Boris S. Kerner (born 1947) is a German physicist and civil engineer who created three phase traffic theory. The three phase traffic theory is the framework for the description of empirical vehicular traffic states in three traffic phases: (i) free traffic flow (F), (ii) synchronized traffic flow (S), and (iii) wide moving jam (J). The synchronized traffic flow and wide moving jam phases belong to congested traffic.

Kerner is an engineer and physicist. He was born in Moscow, Soviet Union in 1947 and graduated from the Moscow Technical University MIREA in 1972. Boris Kerner was received Ph.D. and Sc.D. (Doctor of Sciences) degrees in the Academy of Sciences of the Soviet Union, respectively, in 1979 and 1986. Between 1972 and 1992, his major interests include the physics of semiconductors, plasma and solid state physics. During this time, Boris Kerner together with V.V. Osipov developed a theory of Autosolitons – solitary intrinsic states, which form in a broad class of physical, chemical and biological dissipative systems.

After emigration from Russia to Germany in 1992, Boris Kerner worked for the Daimler company in Stuttgart. His major interest since then was the understanding of vehicular traffic. Boris Kerner was awarded with Daimler Research Award 1994. The empirical nucleation nature of traffic breakdown at highway bottlenecks understood by Boris Kerner is the basis for Kerner's three phase traffic theory, which he introduced and developed in 1996–2002.

Between 2000 and 2013 Boris Kerner was a head of a scientific research field Traffic at the Daimler company. In 2011 Boris Kerner was awarded with the degree Professor at the University of Duisburg-Essen in Germany. After his retirement from the Daimler company on 31 January 2013 Prof. Kerner works at the University Duisburg-Essen.

In Kerner's three phase traffic theory, in addition to the free flow traffic phase (F), there are two traffic phases in congested traffic: the synchronized flow traffic phase (S) and the wide moving jam phase (J). One of the main results of Kerner's theory is that traffic breakdown at a highway bottleneck is a random (probabilistic) phase transition from free flow to synchronized flow (F → S transition) that occurs in a metastable state of free flow at a highway bottleneck. This means that traffic breakdown (F → S transition) exhibits the nucleation nature. The main reason for the Kerner's three-phase theory is the explanation of the empirical nucleation nature of traffic breakdown (F → S transition) at highway bottlenecks observed in real field traffic data.
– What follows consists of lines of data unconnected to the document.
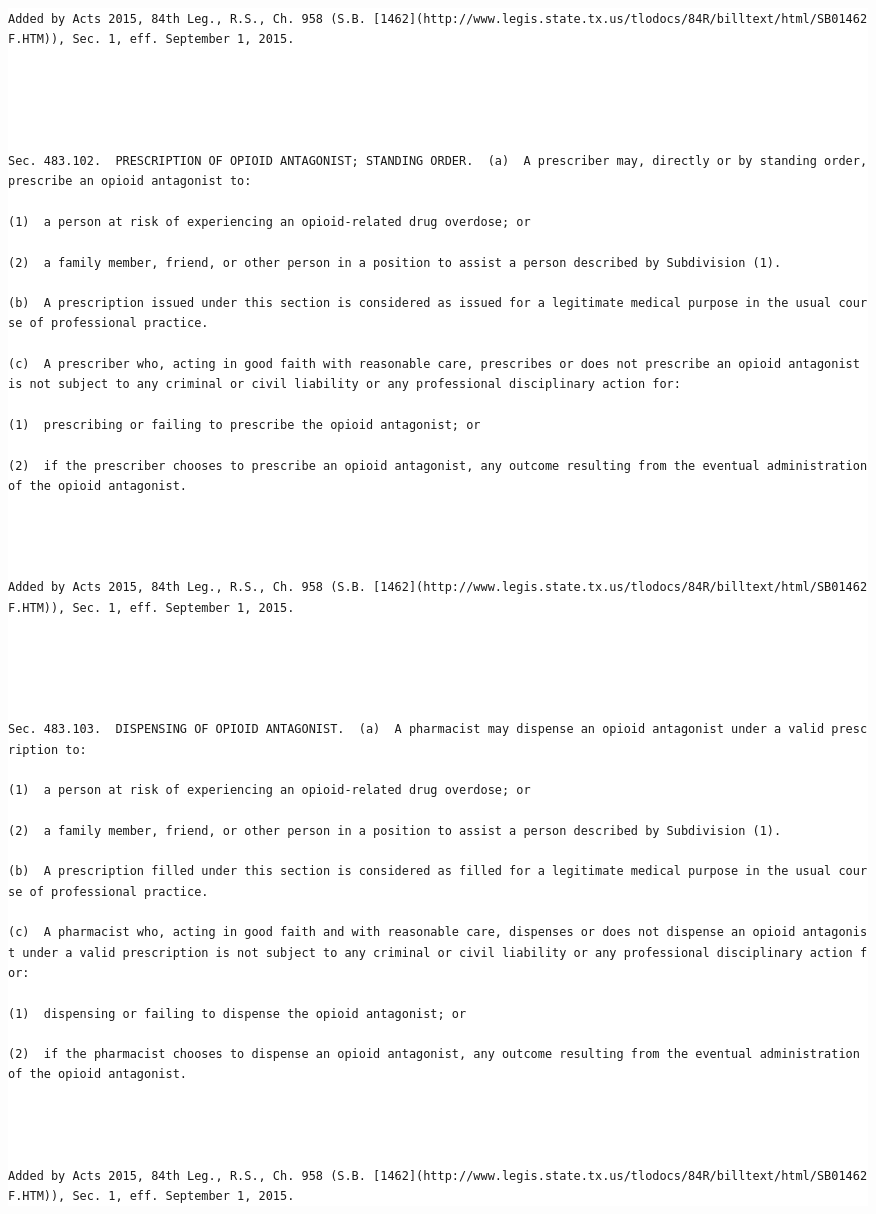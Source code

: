     
    
    
    Added by Acts 2015, 84th Leg., R.S., Ch. 958 (S.B. [1462](http://www.legis.state.tx.us/tlodocs/84R/billtext/html/SB01462F.HTM)), Sec. 1, eff. September 1, 2015.
    
    
    
    
    
    Sec. 483.102.  PRESCRIPTION OF OPIOID ANTAGONIST; STANDING ORDER.  (a)  A prescriber may, directly or by standing order, prescribe an opioid antagonist to:
    
    (1)  a person at risk of experiencing an opioid-related drug overdose; or
    
    (2)  a family member, friend, or other person in a position to assist a person described by Subdivision (1).
    
    (b)  A prescription issued under this section is considered as issued for a legitimate medical purpose in the usual course of professional practice.
    
    (c)  A prescriber who, acting in good faith with reasonable care, prescribes or does not prescribe an opioid antagonist is not subject to any criminal or civil liability or any professional disciplinary action for:
    
    (1)  prescribing or failing to prescribe the opioid antagonist; or
    
    (2)  if the prescriber chooses to prescribe an opioid antagonist, any outcome resulting from the eventual administration of the opioid antagonist.
    
    
    
    
    Added by Acts 2015, 84th Leg., R.S., Ch. 958 (S.B. [1462](http://www.legis.state.tx.us/tlodocs/84R/billtext/html/SB01462F.HTM)), Sec. 1, eff. September 1, 2015.
    
    
    
    
    
    Sec. 483.103.  DISPENSING OF OPIOID ANTAGONIST.  (a)  A pharmacist may dispense an opioid antagonist under a valid prescription to:
    
    (1)  a person at risk of experiencing an opioid-related drug overdose; or
    
    (2)  a family member, friend, or other person in a position to assist a person described by Subdivision (1).
    
    (b)  A prescription filled under this section is considered as filled for a legitimate medical purpose in the usual course of professional practice.
    
    (c)  A pharmacist who, acting in good faith and with reasonable care, dispenses or does not dispense an opioid antagonist under a valid prescription is not subject to any criminal or civil liability or any professional disciplinary action for:
    
    (1)  dispensing or failing to dispense the opioid antagonist; or
    
    (2)  if the pharmacist chooses to dispense an opioid antagonist, any outcome resulting from the eventual administration of the opioid antagonist.
    
    
    
    
    Added by Acts 2015, 84th Leg., R.S., Ch. 958 (S.B. [1462](http://www.legis.state.tx.us/tlodocs/84R/billtext/html/SB01462F.HTM)), Sec. 1, eff. September 1, 2015.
The prediction of the Kerner's three-phase theory is that this metastability of free flow with respect to the F → S phase transition is governed by the nucleation nature of an instability of synchronized flow with respect to the growth of a large enough local increase in speed in synchronized flow (called a S → F instability). The S → F instability is a growing speed wave of a local increase in speed in synchronized flow at the bottleneck. The development of Kerner's S → F instability leads to a local phase transition from synchronized flow to free flow at the bottleneck (S → F transition).

In 2011–2014, Boris Kerner has expanded three phase traffic theory, which he developed initially for highway traffic, for the description of city traffic.

At the end of 1990's Kerner introduced a new traffic phase, called synchronized flow whose basic feature leads to the nucleation nature of the F → S transition at a highway bottleneck. Therefore, Kerner's synchronized flow traffic phase can be used synonymously with the term three-phase traffic theory.